Celui-ci suppose non seulement la réalisation de ces économies mais aussi, pour un montant comparable, un net ralentissement de l’évolution spontanée des dépenses, qui n’est pas étayé à ce jour, en dehors des effets durables de la réforme des retraites et de l’assurance chômage.

Pour la Cour, qui réitère les recommandations qu’elle a formulé en juin 2023, les revues doivent porter sur un périmètre large, s’inscrire dans la durée, être axées sur la qualité de la dépense et être sous-tendues par une volonté politique forte. Au-delà des seules revues de dépenses, l’effort d’économie nécessaire devra préserver les dépenses de nature à soutenir durablement l’activité économique et la transition écologique afin de concilier au mieux l’ajustement budgétaire et l’amélioration du potentiel de croissance.
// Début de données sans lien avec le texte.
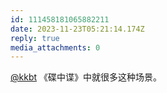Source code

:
 ```yaml
---
id: 111458181065882211
date: 2023-11-23T05:21:14.174Z
reply: true
media_attachments: 0
---
```


[@kkbt](https://hello.2heng.xin/@kkbt) 《碟中谍》中就很多这种场景。


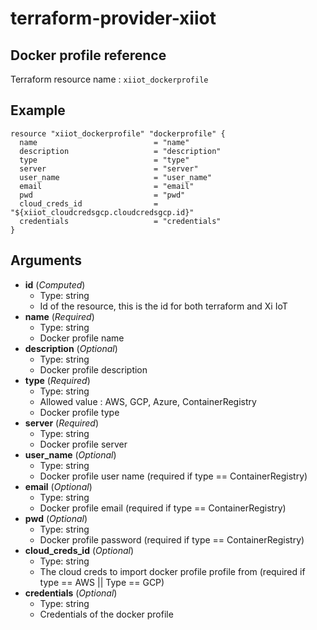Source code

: # terraform-provider-xiiot

## Docker profile reference

Terraform resource name : `xiiot_dockerprofile`

## Example

```
resource "xiiot_dockerprofile" "dockerprofile" {
  name                          = "name"
  description                   = "description"
  type                          = "type"
  server                        = "server"
  user_name                     = "user_name"
  email                         = "email"
  pwd                           = "pwd"
  cloud_creds_id                = "${xiiot_cloudcredsgcp.cloudcredsgcp.id}"
  credentials                   = "credentials"
}
```

## Arguments

* __id__ (_Computed_)
  * Type: string
  * Id of the resource, this is the id for both terraform and Xi IoT
* __name__ (_Required_)
  * Type: string
  * Docker profile name
* __description__ (_Optional_)
  * Type: string
  * Docker profile description
* __type__ (_Required_)
  * Type: string
  * Allowed value : AWS, GCP, Azure, ContainerRegistry
  * Docker profile type
* __server__ (_Required_)
  * Type: string
  * Docker profile server
* __user_name__ (_Optional_)
  * Type: string
  * Docker profile user name (required if type == ContainerRegistry)
* __email__ (_Optional_)
  * Type: string
  * Docker profile email (required if type == ContainerRegistry)
* __pwd__ (_Optional_)
  * Type: string
  * Docker profile password (required if type == ContainerRegistry)
* __cloud_creds_id__ (_Optional_)
  * Type: string
  * The cloud creds to import docker profile profile from (required if type == AWS || Type == GCP)
* __credentials__ (_Optional_)
  * Type: string
  * Credentials of the docker profile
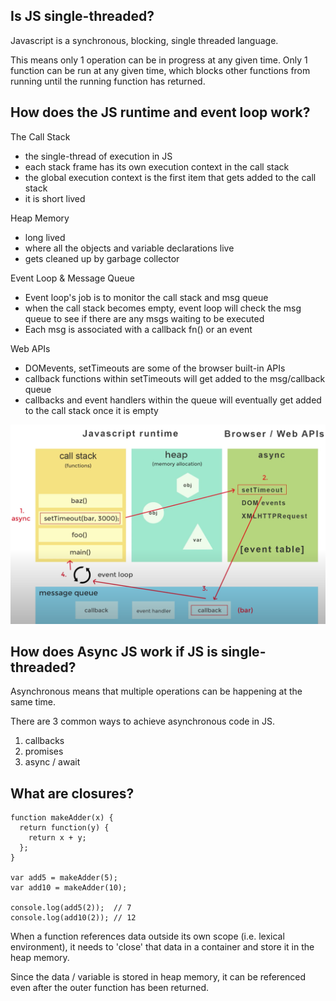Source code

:## Is JS single-threaded?

Javascript is a synchronous, blocking, single threaded language.

This means only 1 operation can be in progress at any given time. Only 1 function can be run at any given time, which blocks other functions from running until the running function has returned.

## How does the JS runtime and event loop work?

The Call Stack

- the single-thread of execution in JS
- each stack frame has its own execution context in the call stack
- the global execution context is the first item that gets added to the call stack
- it is short lived

Heap Memory

- long lived
- where all the objects and variable declarations live
- gets cleaned up by garbage collector

Event Loop & Message Queue

- Event loop's job is to monitor the call stack and msg queue
- when the call stack becomes empty, event loop will check the msg queue to see if there are any msgs waiting to be executed
- Each msg is associated with a callback fn() or an event

Web APIs

- DOMevents, setTimeouts are some of the browser built-in APIs
- callback functions within setTimeouts will get added to the msg/callback queue
- callbacks and event handlers within the queue will eventually get added to the call stack once it is empty

![Runtime](./assets/JS-runtime.png?raw=true)

## How does Async JS work if JS is single-threaded?

Asynchronous means that multiple operations can be happening at the same time.

There are 3 common ways to achieve asynchronous code in JS.

1. callbacks
2. promises
3. async / await

## What are closures?

```
function makeAdder(x) {
  return function(y) {
    return x + y;
  };
}

var add5 = makeAdder(5);
var add10 = makeAdder(10);

console.log(add5(2));  // 7
console.log(add10(2)); // 12
```

When a function references data outside its own scope (i.e. lexical environment), it needs to 'close' that data in a container and store it in the heap memory.

Since the data / variable is stored in heap memory, it can be referenced even after the outer function has been returned.
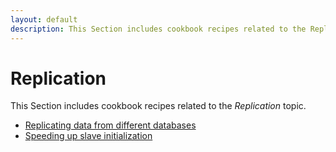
 ```yaml
---
layout: default
description: This Section includes cookbook recipes related to the Replication topic
---
```

# Replication

This Section includes cookbook recipes related to the *Replication* topic.

* [Replicating data from different databases](administration-replicatingdata.html)
* [Speeding up slave initialization](administration-replication-replicationfrombackup.html)

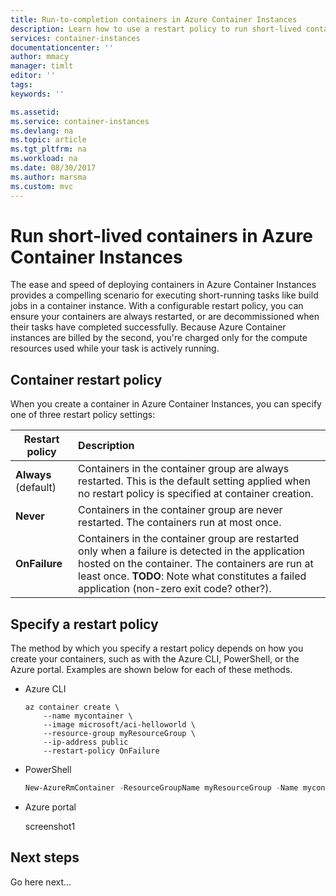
 ```yaml
---
title: Run-to-completion containers in Azure Container Instances
description: Learn how to use a restart policy to run short-lived containerized applications in Azure Container Instances.
services: container-instances
documentationcenter: ''
author: mmacy
manager: timlt
editor: ''
tags:
keywords: ''

ms.assetid:
ms.service: container-instances
ms.devlang: na
ms.topic: article
ms.tgt_pltfrm: na
ms.workload: na
ms.date: 08/30/2017
ms.author: marsma
ms.custom: mvc
---
```


# Run short-lived containers in Azure Container Instances

The ease and speed of deploying containers in Azure Container Instances provides a compelling scenario for executing short-running tasks like build jobs in a container instance. With a configurable restart policy, you can ensure your containers are always restarted, or are decommissioned when their tasks have completed successfully. Because Azure Container instances are billed by the second, you're charged only for the compute resources used while your task is actively running.

## Container restart policy

When you create a container in Azure Container Instances, you can specify one of three restart policy settings:

| Restart policy   | Description |
| ---------------- | :---------- |
| **Always** (default) | Containers in the container group are always restarted. This is the default setting applied when no restart policy is specified at container creation. |
| **Never** | Containers in the container group are never restarted. The containers run at most once. |
| **OnFailure** | Containers in the container group are restarted only when a failure is detected in the application hosted on the container. The containers are run at least once. **TODO**: Note what constitutes a failed application (non-zero exit code? other?). |

## Specify a restart policy

The method by which you specify a restart policy depends on how you create your containers, such as with the Azure CLI, PowerShell, or the Azure portal. Examples are shown below for each of these methods.

* Azure CLI

  ```azurecli-interactive
  az container create \
      --name mycontainer \
      --image microsoft/aci-helloworld \
      --resource-group myResourceGroup \
      --ip-address public
      --restart-policy OnFailure
  ```

* PowerShell

  ```powershell
  New-AzureRmContainer -ResourceGroupName myResourceGroup -Name mycontainer -Image microsoft/aci-helloworld -IpAddress public -RestartPolicy OnFailure
  ```

* Azure portal

  screenshot1

## Next steps

Go here next...
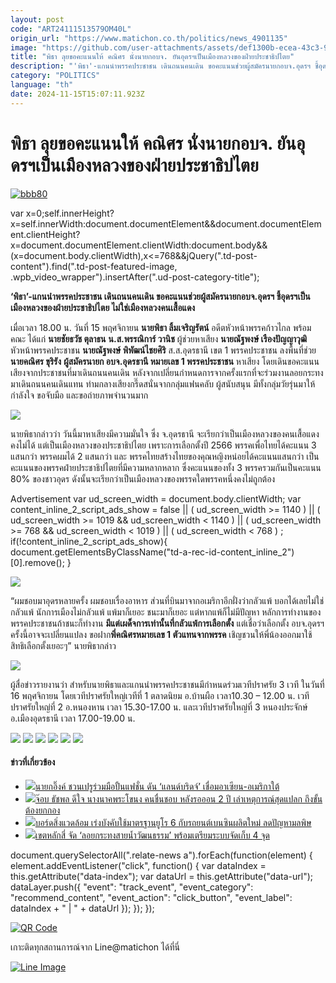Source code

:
 ```yaml
---
layout: post
code: "ART24111513579OM40L"
origin_url: "https://www.matichon.co.th/politics/news_4901135"
image: "https://github.com/user-attachments/assets/def1300b-ecea-43c3-9855-caa551ffe68e"
title: "พิธา ลุยขอคะแนนให้ คณิศร นั่งนายกอบจ. ยันอุดรฯเป็นเมืองหลวงของฝ่ายประชาธิปไตย"
description: "'พิธา'-แกนนำพรรคประชาชน เดินถนนคนเดิน ขอคะแนนช่วยผู้สมัครนายกอบจ.อุดรฯ ชี้อุดรฯเป็นเมืองหลวงของฝ่ายประชาธิปไตย ไม่ใช่เมืองหลวงคนเสื้อแดง"
category: "POLITICS"
language: "th"
date: 2024-11-15T15:07:11.923Z
---
```


# พิธา ลุยขอคะแนนให้ คณิศร นั่งนายกอบจ. ยันอุดรฯเป็นเมืองหลวงของฝ่ายประชาธิปไตย

[![](https://www.matichon.co.th/wp-content/uploads/2024/11/bbb80.jpg "bbb80")](https://www.matichon.co.th/wp-content/uploads/2024/11/bbb80.jpg)

var x=0;self.innerHeight?x=self.innerWidth:document.documentElement&&document.documentElement.clientHeight?x=document.documentElement.clientWidth:document.body&&(x=document.body.clientWidth),x<=768&&jQuery(".td-post-content").find(".td-post-featured-image, .wpb\_video\_wrapper").insertAfter(".ud-post-category-title");

**‘พิธา’-แกนนำพรรคประชาชน เดินถนนคนเดิน ขอคะแนนช่วยผู้สมัครนายกอบจ.อุดรฯ ชี้อุดรฯเป็นเมืองหลวงของฝ่ายประชาธิปไตย ไม่ใช่เมืองหลวงคนเสื้อแดง**

เมื่อเวลา 18.00 น. วันที่ 15 พฤศจิกายน **นายพิธา ลิ้มเจริญรัตน์** อดีตหัวหน้าพรรคก้าวไกล พร้อมคณะ ได้แก่ **นายชัยธวัช ตุลาธน** **น.ส.พรรณิการ์ วานิช** ผู้ช่วยหาเสียง **นายณัฐพงษ์ เรืองปัญญาวุฒิ** หัวหน้าพรรคประชาชน **นายณัฐพงษ์ พิพัฒน์ไชยศิริ** ส.ส.อุดรธานี เขต 1 พรรคประชาชน ลงพื้นที่ช่วย **นายคณิศร ขุริรัง** **ผู้สมัครนายก อบจ.อุดรธานี หมายเลข 1 พรรคประชาชน** หาเสียง โดยเดินขอคะแนนเสียงจากประชาชนที่มาเดินถนนคนเดิน หลังจากเปลี่ยนกำหนดการจากครั้งแรกที่จะร่วมงานลอยกระทง มาเดินถนนคนเดินแทน ท่ามกลางเสียงกรี๊ดสนั่นจากกลุ่มแฟนคลับ ผู้สนับสนุน มีทั้งกลุ่มวัยรุ่นมาให้กำลังใจ ขอจับมือ และขอถ่ายภาพจำนวนมาก

![](https://www.matichon.co.th/wp-content/uploads/2024/11/pic2024-11-15-19h36m06s210_0.jpg)

นายพิธากล่าวว่า วันนี้มาหาเสียงมีความมั่นใจ ซึ่ง จ.อุดรธานี จะเรียกว่าเป็นเมืองหลวงของคนเสื้อแดงคงไม่ได้ แต่เป็นเมืองหลวงของประชาธิปไตย เพราะการเลือกตั้งปี 2566 พรรคเพื่อไทยได้คะแนน 3 แสนกว่า พรรคผมได้ 2 แสนกว่า และ พรรคไทยสร้างไทยของคุณหญิงหน่อยได้คะแนนแสนกว่า เป็นคะแนนของพรรคฝ่ายประชาธิปไตยที่มีความหลากหลาก ซึ่งคะแนนของทั้ง 3 พรรครวมกันเป็นคะแนน 80% ของชาวอุดร ดังนั้นจะเรียกว่าเป็นเมืองหลวงของพรรคใดพรรคหนึ่งคงไม่ถูกต้อง

Advertisement var ud\_screen\_width = document.body.clientWidth; var content\_inline\_2\_script\_ads\_show = false || ( ud\_screen\_width >= 1140 ) || ( ud\_screen\_width >= 1019 && ud\_screen\_width < 1140 ) || ( ud\_screen\_width >= 768 && ud\_screen\_width < 1019 ) || ( ud\_screen\_width < 768 ) ; if(!content\_inline\_2\_script\_ads\_show){ document.getElementsByClassName("td-a-rec-id-content\_inline\_2")\[0\].remove(); }

![](https://www.matichon.co.th/wp-content/uploads/2024/11/pic2024-11-15-19h36m34s561_0.jpg)

“ผมชอบมาอุดรหลายครั้ง ผมชอบเรื่องอาหาร ส่วนที่บินมาจากอเมริกาอีกฝั่งว่ากลัวแพ้ บอกได้เลยไม่ใช่กลัวแพ้ นักการเมืองไม่กลัวแพ้ แพ้มาก็เยอะ ชนะมาก็เยอะ แต่หากแพ้ก็ไม่มีปัญหา หลักการทำงานของพรรคประชาชนถ้าชนะก็ทำงาน **มีแต่เผด็จการเท่านั้นที่กลัวแพ้การเลือกตั้ง** แต่เชื่อว่าเลือกตั้ง อบจ.อุดรฯครั้งนี้อาจจะเปลี่ยนแปลง ขอฝาก**พี่คณิศรหมายเลข 1 ตัวแทนจากพรรค** เชิญชวนให้พี่น้องออกมาใช้สิทธิเลือกตั้งเยอะๆ” นายพิธากล่าว

![](https://www.matichon.co.th/wp-content/uploads/2024/11/pic2024-11-15-19h35m13s589_0.jpg)

ผู้สื่อข่าวรายงานว่า สำหรับนายพิธาและแกนนำพรรคประชาชนมีกำหนดร่วมเวทีปราศรัย 3 เวที ในวันที่ 16 พฤศจิกายน โดยเวทีปราศรัยใหญ่เวทีที่ 1 ตลาดนิยม อ.บ้านผือ เวลา10.30 – 12.00 น. เวทีปราศรัยใหญ่ที่ 2 อ.หนองหาน เวลา 15.30-17.00 น. และเวทีปราศรัยใหญ่ที่ 3 หนองประจักษ์ อ.เมืองอุดรธานี เวลา 17.00-19.00 น.

![](https://www.matichon.co.th/wp-content/uploads/2024/11/pic2024-11-15-19h36m01s448_0.jpg) ![](https://www.matichon.co.th/wp-content/uploads/2024/11/pic2024-11-15-19h35m39s941_0.jpg) ![](https://www.matichon.co.th/wp-content/uploads/2024/11/pic2024-11-15-19h35m13s589_0.jpg) ![](https://www.matichon.co.th/wp-content/uploads/2024/11/pic2024-11-15-19h34m35s665_0.jpg) ![](https://www.matichon.co.th/wp-content/uploads/2024/11/pic2024-11-15-19h34m27s998_0.jpg) ![](https://www.matichon.co.th/wp-content/uploads/2024/11/pic2024-11-15-19h34m16s226_0.jpg)

#### ข่าวที่เกี่ยวข้อง

*   [![](https://www.matichon.co.th/wp-content/uploads/2024/11/11-140.jpg)นายกอิ๊งค์ ชวนเปรูร่วมมือปั้นแฟชั่น ดัน ‘แลนด์บริดจ์’ เชื่อมอาเซียน-อเมริกาใต้](https://www.matichon.co.th/politics/news_4901252)
*   [![](https://www.matichon.co.th/wp-content/uploads/2024/11/พี่มาก.jpg)จ๊อบ ธัชพล ดีใจ นางนาคพระโขนง คนชื่นชอบ หลังรอออน 2 ปี เล่าเหตุการณ์สุดแปลก ถึงขั้นต้องยกกอง](https://www.matichon.co.th/entertainment/news_4901237)
*   [![](https://www.matichon.co.th/wp-content/uploads/2024/11/1-186.jpg)บอร์ดสิ่งแวดล้อม เร่งบังคับใช้มาตรฐานยูโร 6 กับรถยนต์เบนซินผลิตใหม่ ลดปัญหามลพิษ](https://www.matichon.co.th/politics/news_4901203)
*   [![](https://www.matichon.co.th/wp-content/uploads/2024/11/15-11.jpg)เขตหลักสี่ จัด ‘ลอยกระทงสายน้ำวัฒนธรรม’ พร้อมเตรียมระบบจัดเก็บ 4 จุด](https://www.matichon.co.th/local/quality-life/news_4901228)

document.querySelectorAll(".relate-news a").forEach(function(element) { element.addEventListener("click", function() { var dataIndex = this.getAttribute("data-index"); var dataUrl = this.getAttribute("data-url"); dataLayer.push({ "event": "track\_event", "event\_category": "recommend\_content", "event\_action": "click\_button", "event\_label": dataIndex + " | " + dataUrl }); }); });

[![QR Code](https://www.matichon.co.th/wp-content/uploads/2023/07/wob1371z.jpg)](https://lin.ee/ht0nDxX)

เกาะติดทุกสถานการณ์จาก Line@matichon ได้ที่นี่

[![Line Image](https://www.matichon.co.th/wp-content/uploads/2023/07/th.png)](https://lin.ee/ht0nDxX)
Avec un fonds vert réduit à peau de chagrin, cette dernière recommandation est loin d’être garantie… Avec 80 % d’investissement public local, il est illusoire de croire que les objectifs climatiques nationaux seront atteints sans l’action des collectivités territoriales, ni sans moyens financiers. Si le gouvernement ne prend pas la mesure des enjeux d’adaptation au changement climatique, s’il ne souhaite pas assumer cette charge, les collectivités territoriales, elles, sont prêtes à prendre pleinement leur part dans ce défi. Pour ce faire, il est urgent de leur rendre des marges de manœuvre financières.